Monday 7 September 2015 12:34, UK
The Netherlands were plunged into crisis on Sunday following a 3-0 defeat to Turkey which left their Euro 2016 qualification hopes hanging by a thread and the national press declaring it as the end of an era.
Dutch coach Danny Blind said his side had "shot themselves in the foot" with individual errors in the loss at the Torku Arena in Konya which followed their humbling 1-0 home defeat to Iceland on Thursday.
The Netherlands are floundering in fourth place in Group A and need to overhaul a two-point deficit on third placed Turkey with two games to play in October to have any chance of reaching the Euro 2016 finals via the November play-offs.

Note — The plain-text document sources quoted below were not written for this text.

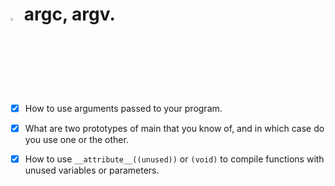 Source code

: 
  
# <a> <img src="https://upload.wikimedia.org/wikipedia/commons/thumb/1/18/C_Programming_Language.svg/1200px-C_Programming_Language.svg.png" alt="C logo" width=3% heigth=3% ></img></a> argc, argv.

- [x] How to use arguments passed to your program.
- [x] What are two prototypes of main that you know of, and in which case do you use one or the other.
- [x] How to use ```__attribute__((unused))``` or ```(void)``` to compile functions with unused variables or parameters.


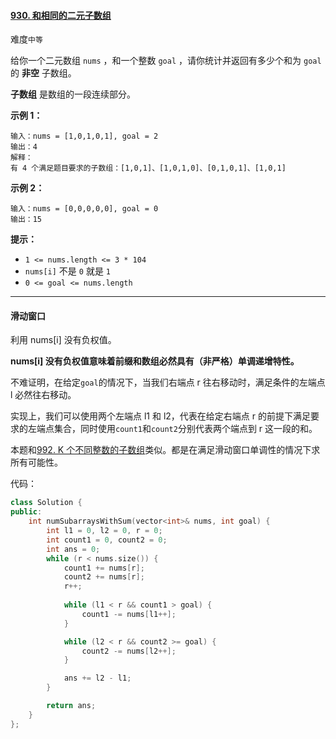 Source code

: #### [930. 和相同的二元子数组](https://leetcode.cn/problems/binary-subarrays-with-sum/)

难度`中等`

给你一个二元数组 `nums` ，和一个整数 `goal` ，请你统计并返回有多少个和为 `goal` 的 **非空** 子数组。

**子数组** 是数组的一段连续部分。

**示例 1：**

```
输入：nums = [1,0,1,0,1], goal = 2
输出：4
解释：
有 4 个满足题目要求的子数组：[1,0,1]、[1,0,1,0]、[0,1,0,1]、[1,0,1]
```

**示例 2：**

```
输入：nums = [0,0,0,0,0], goal = 0
输出：15
```

**提示：**

- `1 <= nums.length <= 3 * 104`
- `nums[i]` 不是 `0` 就是 `1`
- `0 <= goal <= nums.length`

---

#### 滑动窗口

利用 nums[i] 没有负权值。

**nums[i] 没有负权值意味着前缀和数组必然具有（非严格）单调递增特性。**

不难证明，在给定`goal`的情况下，当我们右端点 r 往右移动时，满足条件的左端点 l 必然往右移动。

实现上，我们可以使用两个左端点 l1 和 l2，代表在给定右端点 r 的前提下满足要求的左端点集合，同时使用`count1`和`count2`分别代表两个端点到 r 这一段的和。

本题和[992. K 个不同整数的子数组](https://leetcode.cn/problems/subarrays-with-k-different-integers/)类似。都是在满足滑动窗口单调性的情况下求所有可能性。

代码：

```c++
class Solution {
public:
    int numSubarraysWithSum(vector<int>& nums, int goal) {
        int l1 = 0, l2 = 0, r = 0;
        int count1 = 0, count2 = 0;
        int ans = 0;
        while (r < nums.size()) {
            count1 += nums[r];
            count2 += nums[r];
            r++;
            
            while (l1 < r && count1 > goal) {
                count1 -= nums[l1++];
            }

            while (l2 < r && count2 >= goal) {
                count2 -= nums[l2++];
            }

            ans += l2 - l1;
        }

        return ans;
    }
};
```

It is a significant fall for the Netherlands after finishing third at the World Cup in Brazil last year, when under the management of now-Manchester United manager Louis van Gaal.

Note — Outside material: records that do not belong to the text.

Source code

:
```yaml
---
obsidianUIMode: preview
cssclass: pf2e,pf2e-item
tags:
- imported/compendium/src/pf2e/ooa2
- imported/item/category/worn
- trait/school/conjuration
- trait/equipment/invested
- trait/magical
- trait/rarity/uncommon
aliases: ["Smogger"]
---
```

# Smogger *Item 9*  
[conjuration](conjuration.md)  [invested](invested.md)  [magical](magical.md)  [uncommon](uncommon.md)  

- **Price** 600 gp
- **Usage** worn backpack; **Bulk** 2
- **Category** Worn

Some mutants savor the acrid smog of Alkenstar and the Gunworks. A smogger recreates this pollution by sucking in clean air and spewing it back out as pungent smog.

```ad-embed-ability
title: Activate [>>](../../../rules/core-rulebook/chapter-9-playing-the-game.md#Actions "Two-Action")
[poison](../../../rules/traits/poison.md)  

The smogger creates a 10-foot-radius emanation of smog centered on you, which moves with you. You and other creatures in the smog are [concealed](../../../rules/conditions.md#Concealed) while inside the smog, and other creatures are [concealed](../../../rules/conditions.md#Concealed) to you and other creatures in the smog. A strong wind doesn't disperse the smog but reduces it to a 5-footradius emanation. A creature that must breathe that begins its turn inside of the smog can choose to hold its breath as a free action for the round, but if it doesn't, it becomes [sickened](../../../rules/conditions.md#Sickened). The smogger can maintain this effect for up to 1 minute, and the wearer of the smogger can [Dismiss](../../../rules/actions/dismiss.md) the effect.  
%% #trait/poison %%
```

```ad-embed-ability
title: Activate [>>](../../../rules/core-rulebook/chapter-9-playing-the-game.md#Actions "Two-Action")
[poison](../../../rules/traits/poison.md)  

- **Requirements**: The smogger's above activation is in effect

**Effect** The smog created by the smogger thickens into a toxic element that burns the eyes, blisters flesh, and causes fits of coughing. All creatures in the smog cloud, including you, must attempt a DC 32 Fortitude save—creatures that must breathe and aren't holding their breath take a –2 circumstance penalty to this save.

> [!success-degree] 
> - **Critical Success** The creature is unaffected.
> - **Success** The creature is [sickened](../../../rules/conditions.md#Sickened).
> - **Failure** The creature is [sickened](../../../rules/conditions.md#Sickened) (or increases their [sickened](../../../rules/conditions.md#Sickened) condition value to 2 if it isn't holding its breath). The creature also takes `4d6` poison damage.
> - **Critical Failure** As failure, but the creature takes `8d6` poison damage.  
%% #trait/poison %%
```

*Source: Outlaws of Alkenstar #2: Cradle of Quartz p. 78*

The front page of Monday's Algemeen Daglad carried the headline "We don't count anymore", while the Volkskrant said there was a "blatant lack of quality, fitness, speed, teamwork and courage" displayed by Blind's team.

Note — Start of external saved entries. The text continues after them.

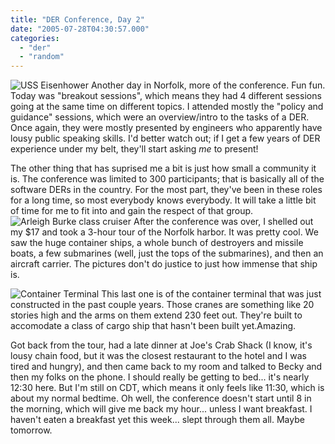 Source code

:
 ```yaml
---
title: "DER Conference, Day 2"
date: "2005-07-28T04:30:57.000"
categories: 
  - "der"
  - "random"
---
```


![USS Eisenhower](http://rmfo-blogs.com/cakeboy/wp-content/uploads/ike.jpg) Another day in Norfolk, more of the conference. Fun fun. Today was "breakout sessions", which means they had 4 different sessions going at the same time on different topics. I attended mostly the "policy and guidance" sessions, which were an overview/intro to the tasks of a DER. Once again, they were mostly presented by engineers who apparently have lousy public speaking skills. I'd better watch out; if I get a few years of DER experience under my belt, they'll start asking _me_ to present!

The other thing that has suprised me a bit is just how small a community it is. The conference was limited to 300 participants; that is basically all of the software DERs in the country. For the most part, they've been in these roles for a long time, so most everybody knows everybody. It will take a little bit of time for me to fit into and gain the respect of that group. ![Arleigh Burke class cruiser](http://rmfo-blogs.com/cakeboy/wp-content/uploads/cruiser.jpg) After the conference was over, I shelled out my $17 and took a 3-hour tour of the Norfolk harbor. It was pretty cool. We saw the huge container ships, a whole bunch of destroyers and missile boats, a few submarines (well, just the tops of the submarines), and then an aircraft carrier. The pictures don't do justice to just how immense that ship is.

![Container Terminal](http://rmfo-blogs.com/cakeboy/wp-content/uploads/container.jpg) This last one is of the container terminal that was just constructed in the past couple years. Those cranes are something like 20 stories high and the arms on them extend 230 feet out. They're built to accomodate a class of cargo ship that hasn't been built yet.Amazing.

Got back from the tour, had a late dinner at Joe's Crab Shack (I know, it's lousy chain food, but it was the closest restaurant to the hotel and I was tired and hungry), and then came back to my room and talked to Becky and then my folks on the phone. I should really be getting to bed... it's nearly 12:30 here. But I'm still on CDT, which means it only feels like 11:30, which is about my normal bedtime. Oh well, the conference doesn't start until 8 in the morning, which will give me back my hour... unless I want breakfast. I haven't eaten a breakfast yet this week... slept through them all. Maybe tomorrow.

De Telegraaf simply ran with the headline: 'Staggering'.
Inside, they rued that "only a miracle would bring the Oranje to the European Championships."
Netherlands midfielder Wesley Sneijder was not sure what exactly went wrong.
"Maybe it's bad luck, maybe it's a lack of confidence," the Galatasaray player said.
"We let two easy goals in against us that had to do purely with a lack of concentration and focus."
Robin van Persie, dumped as captain by Blind for the Iceland game but restored for the clash with Turkey after Arjen Robben was ruled out by injury, did not hide his feelings.
"The whole qualifying tournament has been very difficult. We no longer have it in our own hands. I feel terrible, really terrible," he said.
The Dutch were on the back foot from the start of the preliminaries as Guus Hiddink's first competitive game back as coach saw them lose in Prague to the Czech Republic, followed the next month by defeat in Iceland.
Continuing poor performance and mounting criticism saw Hiddink resign after less than a year in charge with Blind promoted up from assistant.
"You let yourself enormously down if you give goals away so easily," said Blind. "We had a few good chances of our own before half-time. In total maybe more than Turkey but we did not rewards ourselves."
The Dutch next face Kazakhstan away on October 10 and finish their group campaign at home to the already-qualified Czech Republic three days later.
They, however, will have more than one eye on Turkey's progress at the same time in their last two Group A games in Prague and at home to Iceland.